I had one after-work customer. The thrift shop, oddly enough, was directly on my way home from that customer so I told her I'd stop by and gave her a time.

I walked in and was surprised at both the number of customers and the amount of goods. I thought it was like most of the other private thrift shops I'd wandered into ~ small, crowded, eclectic, bare of customers, organised but only because the shopkeepers had little else to do.

Clothes on the left, furniture on the floor, books on the right-hand wall, tchotchkes everywhere. I'm sure they had things I didn't notice. Mostly I was noticing the clothes.

The racks of clothes were organised like the Goodwill stores I'd been in: by colour rather than size. The closest rack was tops or suits (I couldn't tell which from where I was standing), with whites, creams, browns, reds, trailing off on a long long rack. The rack was double-sided and another rack was behind it. All seemed to have tops or suits on them. I later noticed that there were more pairs of double-racks behind them holding skirts and pants. Smaller multi-level tables had shoes on them. Probably not a lot of 11s, but a lot of pretty nice, and nice pretty, shoes.

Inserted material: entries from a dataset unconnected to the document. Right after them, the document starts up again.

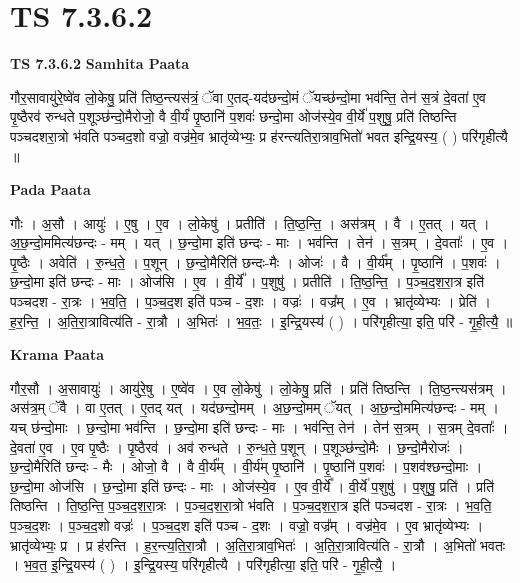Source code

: \documentclass[17pt]{extarticle}
\begin{document}
\section{ TS 7.3.6.2 }

\textbf{TS 7.3.6.2 } \newline
\textbf{Samhita Paata} \newline

गौर॒सावायु॑रे॒ष्वे॑व लो॒केषु॒ प्रति॑ तिष्ठ॒न्त्यस॑त्रं॒ ॅवा ए॒तद्-यद॑छन्दो॒मं ॅयच्छ॑न्दो॒मा भव॑न्ति॒ तेन॑ स॒त्रं दे॒वता॑ ए॒व पृ॒ष्ठैरव॑ रुन्धते प॒शूञ्छ॑न्दो॒मैरोजो॒ वै वी॒र्यं॑ पृ॒ष्ठानि॑ प॒शवः॑ छन्दो॒मा ओज॑स्ये॒व वी॒र्ये॑ प॒शुषु॒ प्रति॑ तिष्ठन्ति पञ्चदशरा॒त्रो भ॑वति पञ्चद॒शो वज्रो॒ वज्र॑मे॒व भ्रातृ॑व्येभ्यः॒ प्र ह॑रन्त्यतिरा॒त्राव॒भितो॑ भवत इन्द्रि॒यस्य॒ ( ) परि॑गृहीत्यै ॥ \newline

\textbf{Pada Paata} \newline

गौः । अ॒सौ । आयुः॑ । ए॒षु । ए॒व । लो॒केषु॑ । प्रतीति॑ । ति॒ष्ठ॒न्ति॒ । अस॑त्रम् । वै । ए॒तत् । यत् । अ॒छ॒न्दो॒ममित्य॑छन्दः - मम् । यत् । छ॒न्दो॒मा इति॑ छन्दः - माः । भव॑न्ति । तेन॑ । स॒त्रम् । दे॒वताः᳚ । ए॒व । पृ॒ष्ठैः । अवेति॑ । रु॒न्ध॒ते॒ । प॒शून् । छ॒न्दो॒मैरिति॑ छन्दः-मैः । ओजः॑ । वै । वी॒र्य᳚म् । पृ॒ष्ठानि॑ । प॒शवः॑ । छ॒न्दो॒मा इति॑ छन्दः - माः । ओज॑सि । ए॒व । वी॒र्ये᳚ । प॒शुषु॑ । प्रतीति॑ । ति॒ष्ठ॒न्ति॒ । प॒ञ्च॒द॒श॒रा॒त्र इति॑ पञ्चदश - रा॒त्रः । भ॒व॒ति॒ । प॒ञ्च॒द॒श इति॑ पञ्च - द॒शः । वज्रः॑ । वज्र᳚म् । ए॒व । भ्रातृ॑व्येभ्यः । प्रेति॑ । ह॒र॒न्ति॒ । अ॒ति॒रा॒त्रावित्य॑ति - रा॒त्रौ । अ॒भितः॑ । भ॒व॒तः॒ । इ॒न्द्रि॒यस्य॑ ( ) । परि॑गृहीत्या॒ इति॒ परि॑ - गृ॒ही॒त्यै॒ ॥  \newline


\textbf{Krama Paata} \newline

गौर॒सौ । अ॒सावायुः॑ । आयु॑रे॒षु । ए॒ष्वे॑व । ए॒व लो॒केषु॑ । लो॒केषु॒ प्रति॑ । प्रति॑ तिष्ठन्ति । ति॒ष्ठ॒न्त्यस॑त्रम् । अस॑त्र॒म् ॅवै । वा ए॒तत् । ए॒तद् यत् । यद॑छन्दो॒मम् । अ॒छ॒न्दो॒मम् ॅयत् । अ॒छ॒न्दो॒ममित्य॑छन्दः - मम् । यच् छ॑न्दो॒माः । छ॒न्दो॒मा भव॑न्ति । छ॒न्दो॒मा इति॑ छन्दः - माः । भव॑न्ति॒ तेन॑ । तेन॑ स॒त्रम् । स॒त्रम् दे॒वताः᳚ । दे॒वता॑ ए॒व । ए॒व पृ॒ष्ठैः । पृ॒ष्ठैरव॑ । अव॑ रुन्धते । रु॒न्ध॒ते॒ प॒शून् । प॒शूञ्छ॑न्दो॒मैः । छ॒न्दो॒मैरोजः॑ । छ॒न्दो॒मैरिति॑ छन्दः - मैः । ओजो॒ वै । वै वी॒र्य᳚म् । वी॒र्य॑म् पृ॒ष्ठानि॑ । पृ॒ष्ठानि॑ प॒शवः॑ । प॒शव॑श्छन्दो॒माः । छ॒न्दो॒मा ओज॑सि । छ॒न्दो॒मा इति॑ छन्दः - माः । ओज॑स्ये॒व । ए॒व वी॒र्ये᳚ । वी॒र्ये॑ प॒शुषु॑ । प॒शुषु॒ प्रति॑ । प्रति॑ तिष्ठन्ति । ति॒ष्ठ॒न्ति॒ प॒ञ्च॒द॒श॒रा॒त्रः । प॒ञ्च॒द॒श॒रा॒त्रो भ॑वति । प॒ञ्च॒द॒श॒रा॒त्र इति॑ पञ्चदश - रा॒त्रः । भ॒व॒ति॒ प॒ञ्च॒द॒शः । प॒ञ्च॒द॒शो वज्रः॑ । प॒ञ्च॒द॒श इति॑ पञ्च - द॒शः । वज्रो॒ वज्र᳚म् । वज्र॑मे॒व । ए॒व भ्रातृ॑व्येभ्यः । भ्रातृ॑व्येभ्यः॒ प्र । प्र ह॑रन्ति । ह॒र॒न्त्य॒ति॒रा॒त्रौ । अ॒ति॒रा॒त्राव॒भितः॑ । अ॒ति॒रा॒त्रावित्य॑ति - रा॒त्रौ । अ॒भितो॑ भवतः । भ॒व॒त॒ इ॒न्द्रि॒यस्य॑ ( ) । इ॒न्द्रि॒यस्य॒ परि॑गृहीत्यै । परि॑गृहीत्या॒ इति॒ परि॑ - गृ॒ही॒त्यै॒ । \newline
\end{document}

CC was tall, blonde, slim, in her late 20s I'd say. She led me into her little office near the front of the store. The room had a large one-way mirror just to the left of the computer so while I was working I could spy on the customers.

It was mostly one bit of scareware but I had to yank it manually since it broke most of the tools I use. I was done, including starting some scans, in about an hour.

I found CC and told her everything seemed to be good, but sometimes they reappear and please let me know if that happens. She asked what the charge was, and I told her to consider it a donation to the shop.

What I really wanted to say was "let me go home and get some stuff. Point me to the changing room, lock me in tonight and tomorrow morning we'll call it even."

What I did say was "you have a lot of stuff here. Maybe I'll look at some dresses before I go."
CC said "Wednesday we collect furniture so we'll have a better selection then. If you want to come back then you can probably find what you want."

I think I wrote about those points where you can take two paths and have to decide. This was one. Smart move: say thanks and walk out. My move: "OK, but I said 'dresses' not 'dressers'."

She didn't miss a beat. She laughed and said "sure. They're in the back."

Another decision moment. Here's where the chicken Meg took hold and wouldn't let go. There were at least a dozen women in the shop, both workers and customers. Brave Meg would have said "thanks. I'll see what I can find." Mildly-brave Meg would have said "I'm thinking of going to a Halloween party as Christine O'Donnell ~ maybe I can find something inexpensive here."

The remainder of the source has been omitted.